A fresh look at the two “Toy Story” films, which are now being released as a double bill in 3D for what are claimed as two-week engagements, only reaffirms what fresh, lively and imaginative creations they are.

Everyone who saw them when they came out in 1995 and 1999, respectively, could tell that this new company called Pixar had moved animation to a new level, both visually and in terms of mass appeal. But it would have taken clairvoyance of the most presumptuous order to predict the wave of outstanding films that would flow from the individuals credited with writing and directing the “Toy Story” pictures, and the consolidation of Pixar’s standing as the best-run, most artistically and commercially consistent movie company on Earth.

The films are so effective in 3D, they look as though they were designed for the format. To emphasize the attributes of computer animation, director John Lasseter and his collaborators composed “Toy Story” to emphasize depth perception and dramatic movement well beyond what was the norm in conventionally animated films, which tended to feature a flatter canvas.

There are even a few shots — animals virtually attacking the “lens,” architectural constructions that feature objects in the extreme foreground and background — that might even have been called pandering to 3D had the pictures actually been made with the process in mind. How well the duo is suited to 3D comes as a pleasant surprise.

I had always gone along with the prevailing view that “Toy Story 2″ was slightly better than its predecessor. Seeing them together reversed my opinion. Whereas “2” benefits from the introduction of cowgirl Jessie and such wonderful conceits as putting Buzz Lightyear on the toy store shelf along with his hundreds of identical brethren, “1” prevails in the end due to its more unified narrative; by contrast, “2,” for all its amusing invention, dawdles on sidings for a while before charging into the action climax. Still, it’s splitting hairs.

A second thought occurs, that after passing the two-hour point of watching the movies together, perhaps enough of a good thing is enough. Will little kids, accustomed to animated films that generally run 90 minutes or less, easily sit through a double bill?

At the Los Angeles press preview, there was only a 10-minute break between features, but most families present for “1” seemed to stick around for the second feature.
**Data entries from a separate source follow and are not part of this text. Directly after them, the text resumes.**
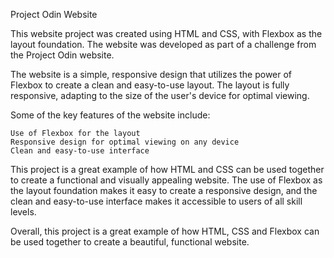 Project Odin Website

This website project was created using HTML and CSS, with Flexbox as the layout foundation. The website was developed as part of a challenge from the Project Odin website.

The website is a simple, responsive design that utilizes the power of Flexbox to create a clean and easy-to-use layout. The layout is fully responsive, adapting to the size of the user's device for optimal viewing.

Some of the key features of the website include:

    Use of Flexbox for the layout
    Responsive design for optimal viewing on any device
    Clean and easy-to-use interface

This project is a great example of how HTML and CSS can be used together to create a functional and visually appealing website. The use of Flexbox as the layout foundation makes it easy to create a responsive design, and the clean and easy-to-use interface makes it accessible to users of all skill levels.

Overall, this project is a great example of how HTML, CSS and Flexbox can be used together to create a beautiful, functional website.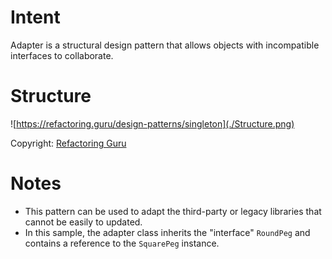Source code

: # Intent
Adapter is a structural design pattern that allows objects with incompatible interfaces to collaborate.

# Structure
![https://refactoring.guru/design-patterns/singleton](./Structure.png)

Copyright: [Refactoring Guru](https://refactoring.guru/design-patterns/singleton)

# Notes 
* This pattern can be used to adapt the third-party or legacy libraries that cannot be easily to updated.
* In this sample, the adapter class inherits the "interface" `RoundPeg` and contains a reference to the `SquarePeg` instance.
One moppet didn’t even make it through the first picture, however; only minutes into it, a very young girl, evidently unimpressed by the miracle of 3D, cried, “Get me out of here!” This got one of the biggest laughs of the day, and she apparently got her way, as she was never heard from again.
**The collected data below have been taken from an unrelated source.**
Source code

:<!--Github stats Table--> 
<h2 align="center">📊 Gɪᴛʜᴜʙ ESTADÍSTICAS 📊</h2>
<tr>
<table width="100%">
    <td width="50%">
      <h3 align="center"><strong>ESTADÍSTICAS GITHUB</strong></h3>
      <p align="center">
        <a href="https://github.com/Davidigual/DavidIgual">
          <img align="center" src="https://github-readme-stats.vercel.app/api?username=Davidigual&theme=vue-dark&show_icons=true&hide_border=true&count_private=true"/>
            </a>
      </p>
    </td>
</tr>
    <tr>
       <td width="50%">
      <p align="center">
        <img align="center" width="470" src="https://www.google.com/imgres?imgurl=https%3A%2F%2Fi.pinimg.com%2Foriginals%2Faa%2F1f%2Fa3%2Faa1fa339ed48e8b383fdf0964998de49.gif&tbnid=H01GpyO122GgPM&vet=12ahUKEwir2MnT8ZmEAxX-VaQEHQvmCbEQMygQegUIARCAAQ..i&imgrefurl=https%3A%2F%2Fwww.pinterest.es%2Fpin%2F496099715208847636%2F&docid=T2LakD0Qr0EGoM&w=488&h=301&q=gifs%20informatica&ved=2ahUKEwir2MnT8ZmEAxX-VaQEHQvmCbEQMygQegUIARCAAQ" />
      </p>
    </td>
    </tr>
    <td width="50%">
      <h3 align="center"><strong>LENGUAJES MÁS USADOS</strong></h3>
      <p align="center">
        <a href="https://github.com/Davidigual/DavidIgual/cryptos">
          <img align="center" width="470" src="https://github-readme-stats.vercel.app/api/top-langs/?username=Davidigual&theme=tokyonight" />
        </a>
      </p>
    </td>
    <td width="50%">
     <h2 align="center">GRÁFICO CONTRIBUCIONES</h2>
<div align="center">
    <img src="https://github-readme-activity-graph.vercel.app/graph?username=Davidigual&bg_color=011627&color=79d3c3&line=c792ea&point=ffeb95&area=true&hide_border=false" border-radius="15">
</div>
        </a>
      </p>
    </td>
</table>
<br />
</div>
The talent involved in the first two films went on to produce much of the best animation of the past 15 years, from Lasseter’s impressive track record to such talents as Pete Docter (“Up”) and Andrew Stanton (“Wall-E). “Toy Story 2″ co-director Lee Unkrich directed “Toy Story 3,” set for a June 18, 2010 release.
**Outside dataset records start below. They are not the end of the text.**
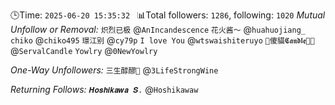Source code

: 🕒Time: `2025-06-20 15:35:32 `
📊Total followers: `1286`, following: `1020`
*Mutual Unfollow or Removal:*
`炽烈已极` @`AnIncandescence`
`花火酱～` @`huahuojiang_`
`chiko` @`chiko495`
`璟江别` @`cy79p`
`I love You` @`wtswaishiteruyo`
`🧸傻貓𝕮𝖆𝖓𝖉𝖑𝖊🌸🍊` @`ServalCandle`
`Yowlry` @`0NewYowlry`

*One-Way Unfollowers:*
`三生醇醪🍊` @`3LifeStrongWine`

*Returning Follows:*
`𝑯𝒐𝒔𝒉𝒊𝒌𝒂𝒘𝒂 𝑺.` @`Hoshikawaw`
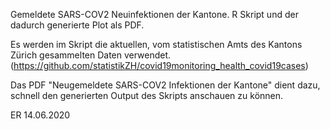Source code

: Gemeldete SARS-COV2 Neuinfektionen der Kantone.
R Skript und der dadurch generierte Plot als PDF.

Es werden im Skript die aktuellen, vom statistischen Amts des Kantons Zürich gesammelten Daten verwendet.
(https://github.com/statistikZH/covid19monitoring_health_covid19cases)

Das PDF "Neugemeldete SARS-COV2 Infektionen der Kantone" dient dazu, schnell den generierten Output des Skripts anschauen zu können.

ER 14.06.2020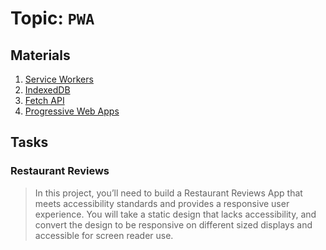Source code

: # Topic: `PWA`

## Materials

1. [Service Workers](https://developers.google.com/web/ilt/pwa/introduction-to-service-worker)
2. [IndexedDB](https://developers.google.com/web/ilt/pwa/working-with-indexeddb)
3. [Fetch API](https://developers.google.com/web/ilt/pwa/working-with-the-fetch-api)
4. [Progressive Web Apps](https://developers.google.com/web/progressive-web-apps/)

## Tasks

### Restaurant Reviews
> In this project, you’ll need to build a Restaurant Reviews App that meets accessibility standards and provides a responsive user experience. You will take a static design that lacks accessibility, and convert the design to be responsive on different sized displays and accessible for screen reader use.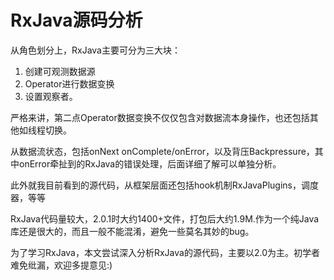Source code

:# RxJava源码分析

从角色划分上，RxJava主要可分为三大块：
1. 创建可观测数据源
2. Operator进行数据变换
3. 设置观察者。

严格来讲，第二点Operator数据变换不仅仅包含对数据流本身操作，也还包括其他如线程切换。

从数据流状态，包括onNext onComplete/onError，以及背压Backpressure，其中onError牵扯到的RxJava的错误处理，后面详细了解可以单独分析。

此外就我目前看到的源代码，从框架层面还包括hook机制RxJavaPlugins，调度器，等等

RxJava代码量较大，2.0.1时大约1400+文件，打包后大约1.9M.作为一个纯Java库还是很大的，而且一般不能混淆，避免一些莫名其妙的bug。

为了学习RxJava，本文尝试深入分析RxJava的源代码，主要以2.0为主。初学者难免纰漏，欢迎多提意见:)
Does the novelty of 3D wear off, and is it really the big deal it’s being made out to be? After a while, you do get used it and its impact does decrease, or least becomes normalized. If this year’s best 3D animated films are arguably “Coraline” and “Up,” I would posit that the former was strongly enhanced by the format, whereas the latter was fine either way but really didn’t benefit particularly from 3D. So the equivocating answer as to 3D’s value is: It depends.

If the “Toy Story” enhancements fulfill Disney’s monetary dreams, there is no doubt that similar treatment of the other Pixar films, and some of Disney’s as well, will follow. It’s easy to imagine “Monsters, Inc.,” with its rollercoaster conveyer belts, and “The Incredibles” and “Cars,” with their heavy action, being particularly effective in the format.

If nothing else, the “Toy Story” double feature demonstrates that films produced with no thought of 3D can be adapted to it with great success; I’m sure that, after umpteen DVD and Blu-ray special editions, the arrival of “The Wizard of Oz” and “The Lord of the Rings” in 3D is only a matter of time. But “Casablanca” and “His Girl Friday” in 3D? Thanks, but no thanks.